##### Records #####
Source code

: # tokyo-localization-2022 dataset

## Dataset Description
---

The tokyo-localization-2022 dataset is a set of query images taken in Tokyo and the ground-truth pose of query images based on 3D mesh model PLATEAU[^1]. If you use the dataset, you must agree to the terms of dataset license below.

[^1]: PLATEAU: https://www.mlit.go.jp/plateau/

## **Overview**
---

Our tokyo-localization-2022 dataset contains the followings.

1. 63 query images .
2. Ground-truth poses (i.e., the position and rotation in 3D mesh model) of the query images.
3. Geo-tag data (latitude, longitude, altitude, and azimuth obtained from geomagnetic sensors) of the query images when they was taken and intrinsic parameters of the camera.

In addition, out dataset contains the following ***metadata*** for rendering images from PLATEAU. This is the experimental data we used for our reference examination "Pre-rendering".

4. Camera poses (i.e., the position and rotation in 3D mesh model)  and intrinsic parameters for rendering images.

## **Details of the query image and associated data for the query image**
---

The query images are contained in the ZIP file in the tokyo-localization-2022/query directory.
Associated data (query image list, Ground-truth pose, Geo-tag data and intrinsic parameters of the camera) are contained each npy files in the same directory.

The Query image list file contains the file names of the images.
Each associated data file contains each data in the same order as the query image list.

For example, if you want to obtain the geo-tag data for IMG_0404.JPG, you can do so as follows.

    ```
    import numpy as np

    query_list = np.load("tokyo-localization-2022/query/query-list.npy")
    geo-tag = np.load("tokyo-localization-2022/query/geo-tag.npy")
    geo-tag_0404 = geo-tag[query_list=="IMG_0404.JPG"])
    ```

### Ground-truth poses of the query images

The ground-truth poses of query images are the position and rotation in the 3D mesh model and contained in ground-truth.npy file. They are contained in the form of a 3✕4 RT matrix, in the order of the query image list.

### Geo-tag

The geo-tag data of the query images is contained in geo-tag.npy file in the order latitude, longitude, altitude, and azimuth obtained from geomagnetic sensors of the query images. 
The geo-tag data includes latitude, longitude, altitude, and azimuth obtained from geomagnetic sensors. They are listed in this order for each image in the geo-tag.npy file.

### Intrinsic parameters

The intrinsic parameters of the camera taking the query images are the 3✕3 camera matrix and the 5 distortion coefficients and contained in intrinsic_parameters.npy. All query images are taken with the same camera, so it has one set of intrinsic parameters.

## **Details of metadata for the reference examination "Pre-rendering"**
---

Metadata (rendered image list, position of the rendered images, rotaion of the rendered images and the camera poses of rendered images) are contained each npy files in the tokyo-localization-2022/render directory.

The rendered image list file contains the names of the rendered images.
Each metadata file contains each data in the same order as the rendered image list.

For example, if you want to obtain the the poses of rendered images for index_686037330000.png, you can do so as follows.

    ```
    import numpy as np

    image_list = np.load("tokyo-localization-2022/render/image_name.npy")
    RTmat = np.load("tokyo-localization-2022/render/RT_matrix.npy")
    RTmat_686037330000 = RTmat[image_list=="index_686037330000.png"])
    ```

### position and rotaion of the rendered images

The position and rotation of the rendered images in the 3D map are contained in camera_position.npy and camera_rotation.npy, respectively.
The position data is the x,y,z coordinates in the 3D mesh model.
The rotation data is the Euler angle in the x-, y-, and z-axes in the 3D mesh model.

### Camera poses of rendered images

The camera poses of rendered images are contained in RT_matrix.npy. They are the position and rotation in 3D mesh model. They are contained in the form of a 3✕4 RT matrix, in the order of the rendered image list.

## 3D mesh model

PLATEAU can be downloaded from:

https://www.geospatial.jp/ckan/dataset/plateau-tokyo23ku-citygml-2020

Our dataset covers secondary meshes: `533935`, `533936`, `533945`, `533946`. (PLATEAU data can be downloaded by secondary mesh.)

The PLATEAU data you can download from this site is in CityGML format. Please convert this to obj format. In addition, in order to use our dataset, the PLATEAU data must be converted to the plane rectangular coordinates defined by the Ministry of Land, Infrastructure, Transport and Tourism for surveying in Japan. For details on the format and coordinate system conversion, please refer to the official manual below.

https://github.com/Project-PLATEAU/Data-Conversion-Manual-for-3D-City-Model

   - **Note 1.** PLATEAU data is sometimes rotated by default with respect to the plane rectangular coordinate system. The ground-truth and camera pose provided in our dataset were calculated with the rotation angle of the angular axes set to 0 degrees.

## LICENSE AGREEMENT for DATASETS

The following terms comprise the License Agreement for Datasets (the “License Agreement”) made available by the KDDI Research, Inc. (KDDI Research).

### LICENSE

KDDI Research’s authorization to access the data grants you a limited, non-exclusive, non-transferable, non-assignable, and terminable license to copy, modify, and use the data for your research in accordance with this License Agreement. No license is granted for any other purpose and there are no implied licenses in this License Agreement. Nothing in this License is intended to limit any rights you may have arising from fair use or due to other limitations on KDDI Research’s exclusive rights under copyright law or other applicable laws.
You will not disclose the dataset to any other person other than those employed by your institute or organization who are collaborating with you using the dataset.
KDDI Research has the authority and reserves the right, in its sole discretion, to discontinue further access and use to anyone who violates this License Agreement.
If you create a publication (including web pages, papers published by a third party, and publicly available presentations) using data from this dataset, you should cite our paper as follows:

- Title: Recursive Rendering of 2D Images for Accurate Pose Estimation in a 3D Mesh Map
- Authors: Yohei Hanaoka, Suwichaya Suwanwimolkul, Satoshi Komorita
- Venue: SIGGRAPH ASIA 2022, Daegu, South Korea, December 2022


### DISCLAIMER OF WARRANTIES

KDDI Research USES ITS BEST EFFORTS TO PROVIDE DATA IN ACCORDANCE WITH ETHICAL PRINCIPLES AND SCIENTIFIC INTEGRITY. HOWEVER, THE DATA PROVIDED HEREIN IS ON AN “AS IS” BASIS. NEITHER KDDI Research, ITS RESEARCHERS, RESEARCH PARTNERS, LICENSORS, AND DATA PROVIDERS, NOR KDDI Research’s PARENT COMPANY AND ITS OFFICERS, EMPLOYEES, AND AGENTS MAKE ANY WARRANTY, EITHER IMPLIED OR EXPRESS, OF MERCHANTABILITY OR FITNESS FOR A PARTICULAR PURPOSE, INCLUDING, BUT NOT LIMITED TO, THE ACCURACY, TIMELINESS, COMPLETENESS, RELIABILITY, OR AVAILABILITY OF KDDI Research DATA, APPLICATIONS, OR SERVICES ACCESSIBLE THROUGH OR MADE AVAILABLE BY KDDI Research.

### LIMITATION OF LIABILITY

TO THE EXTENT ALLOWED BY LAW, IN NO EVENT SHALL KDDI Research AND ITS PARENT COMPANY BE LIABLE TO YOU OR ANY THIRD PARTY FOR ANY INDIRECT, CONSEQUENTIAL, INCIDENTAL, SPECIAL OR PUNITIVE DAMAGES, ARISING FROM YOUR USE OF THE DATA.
#####
**Directions:** All the entries above must be repeated exactly as they were given.

**Result of the task:**
Source code

: # tokyo-localization-2022 dataset

## Dataset Description
---

The tokyo-localization-2022 dataset is a set of query images taken in Tokyo and the ground-truth pose of query images based on 3D mesh model PLATEAU[^1]. If you use the dataset, you must agree to the terms of dataset license below.

[^1]: PLATEAU: https://www.mlit.go.jp/plateau/

## **Overview**
---

Our tokyo-localization-2022 dataset contains the followings.

1. 63 query images .
2. Ground-truth poses (i.e., the position and rotation in 3D mesh model) of the query images.
3. Geo-tag data (latitude, longitude, altitude, and azimuth obtained from geomagnetic sensors) of the query images when they was taken and intrinsic parameters of the camera.

In addition, out dataset contains the following ***metadata*** for rendering images from PLATEAU. This is the experimental data we used for our reference examination "Pre-rendering".

4. Camera poses (i.e., the position and rotation in 3D mesh model)  and intrinsic parameters for rendering images.

## **Details of the query image and associated data for the query image**
---

The query images are contained in the ZIP file in the tokyo-localization-2022/query directory.
Associated data (query image list, Ground-truth pose, Geo-tag data and intrinsic parameters of the camera) are contained each npy files in the same directory.

The Query image list file contains the file names of the images.
Each associated data file contains each data in the same order as the query image list.

For example, if you want to obtain the geo-tag data for IMG_0404.JPG, you can do so as follows.

    ```
    import numpy as np

    query_list = np.load("tokyo-localization-2022/query/query-list.npy")
    geo-tag = np.load("tokyo-localization-2022/query/geo-tag.npy")
    geo-tag_0404 = geo-tag[query_list=="IMG_0404.JPG"])
    ```

### Ground-truth poses of the query images

The ground-truth poses of query images are the position and rotation in the 3D mesh model and contained in ground-truth.npy file. They are contained in the form of a 3✕4 RT matrix, in the order of the query image list.

### Geo-tag

The geo-tag data of the query images is contained in geo-tag.npy file in the order latitude, longitude, altitude, and azimuth obtained from geomagnetic sensors of the query images. 
The geo-tag data includes latitude, longitude, altitude, and azimuth obtained from geomagnetic sensors. They are listed in this order for each image in the geo-tag.npy file.

### Intrinsic parameters

The intrinsic parameters of the camera taking the query images are the 3✕3 camera matrix and the 5 distortion coefficients and contained in intrinsic_parameters.npy. All query images are taken with the same camera, so it has one set of intrinsic parameters.

## **Details of metadata for the reference examination "Pre-rendering"**
---

Metadata (rendered image list, position of the rendered images, rotaion of the rendered images and the camera poses of rendered images) are contained each npy files in the tokyo-localization-2022/render directory.

The rendered image list file contains the names of the rendered images.
Each metadata file contains each data in the same order as the rendered image list.

For example, if you want to obtain the the poses of rendered images for index_686037330000.png, you can do so as follows.

    ```
    import numpy as np

    image_list = np.load("tokyo-localization-2022/render/image_name.npy")
    RTmat = np.load("tokyo-localization-2022/render/RT_matrix.npy")
    RTmat_686037330000 = RTmat[image_list=="index_686037330000.png"])
    ```

### position and rotaion of the rendered images

The position and rotation of the rendered images in the 3D map are contained in camera_position.npy and camera_rotation.npy, respectively.
The position data is the x,y,z coordinates in the 3D mesh model.
The rotation data is the Euler angle in the x-, y-, and z-axes in the 3D mesh model.

### Camera poses of rendered images

The camera poses of rendered images are contained in RT_matrix.npy. They are the position and rotation in 3D mesh model. They are contained in the form of a 3✕4 RT matrix, in the order of the rendered image list.

## 3D mesh model

PLATEAU can be downloaded from:

https://www.geospatial.jp/ckan/dataset/plateau-tokyo23ku-citygml-2020

Our dataset covers secondary meshes: `533935`, `533936`, `533945`, `533946`. (PLATEAU data can be downloaded by secondary mesh.)

The PLATEAU data you can download from this site is in CityGML format. Please convert this to obj format. In addition, in order to use our dataset, the PLATEAU data must be converted to the plane rectangular coordinates defined by the Ministry of Land, Infrastructure, Transport and Tourism for surveying in Japan. For details on the format and coordinate system conversion, please refer to the official manual below.

https://github.com/Project-PLATEAU/Data-Conversion-Manual-for-3D-City-Model

   - **Note 1.** PLATEAU data is sometimes rotated by default with respect to the plane rectangular coordinate system. The ground-truth and camera pose provided in our dataset were calculated with the rotation angle of the angular axes set to 0 degrees.

## LICENSE AGREEMENT for DATASETS

The following terms comprise the License Agreement for Datasets (the “License Agreement”) made available by the KDDI Research, Inc. (KDDI Research).

### LICENSE

KDDI Research’s authorization to access the data grants you a limited, non-exclusive, non-transferable, non-assignable, and terminable license to copy, modify, and use the data for your research in accordance with this License Agreement. No license is granted for any other purpose and there are no implied licenses in this License Agreement. Nothing in this License is intended to limit any rights you may have arising from fair use or due to other limitations on KDDI Research’s exclusive rights under copyright law or other applicable laws.
You will not disclose the dataset to any other person other than those employed by your institute or organization who are collaborating with you using the dataset.
KDDI Research has the authority and reserves the right, in its sole discretion, to discontinue further access and use to anyone who violates this License Agreement.
If you create a publication (including web pages, papers published by a third party, and publicly available presentations) using data from this dataset, you should cite our paper as follows:

- Title: Recursive Rendering of 2D Images for Accurate Pose Estimation in a 3D Mesh Map
- Authors: Yohei Hanaoka, Suwichaya Suwanwimolkul, Satoshi Komorita
- Venue: SIGGRAPH ASIA 2022, Daegu, South Korea, December 2022


### DISCLAIMER OF WARRANTIES

KDDI Research USES ITS BEST EFFORTS TO PROVIDE DATA IN ACCORDANCE WITH ETHICAL PRINCIPLES AND SCIENTIFIC INTEGRITY. HOWEVER, THE DATA PROVIDED HEREIN IS ON AN “AS IS” BASIS. NEITHER KDDI Research, ITS RESEARCHERS, RESEARCH PARTNERS, LICENSORS, AND DATA PROVIDERS, NOR KDDI Research’s PARENT COMPANY AND ITS OFFICERS, EMPLOYEES, AND AGENTS MAKE ANY WARRANTY, EITHER IMPLIED OR EXPRESS, OF MERCHANTABILITY OR FITNESS FOR A PARTICULAR PURPOSE, INCLUDING, BUT NOT LIMITED TO, THE ACCURACY, TIMELINESS, COMPLETENESS, RELIABILITY, OR AVAILABILITY OF KDDI Research DATA, APPLICATIONS, OR SERVICES ACCESSIBLE THROUGH OR MADE AVAILABLE BY KDDI Research.

### LIMITATION OF LIABILITY

TO THE EXTENT ALLOWED BY LAW, IN NO EVENT SHALL KDDI Research AND ITS PARENT COMPANY BE LIABLE TO YOU OR ANY THIRD PARTY FOR ANY INDIRECT, CONSEQUENTIAL, INCIDENTAL, SPECIAL OR PUNITIVE DAMAGES, ARISING FROM YOUR USE OF THE DATA.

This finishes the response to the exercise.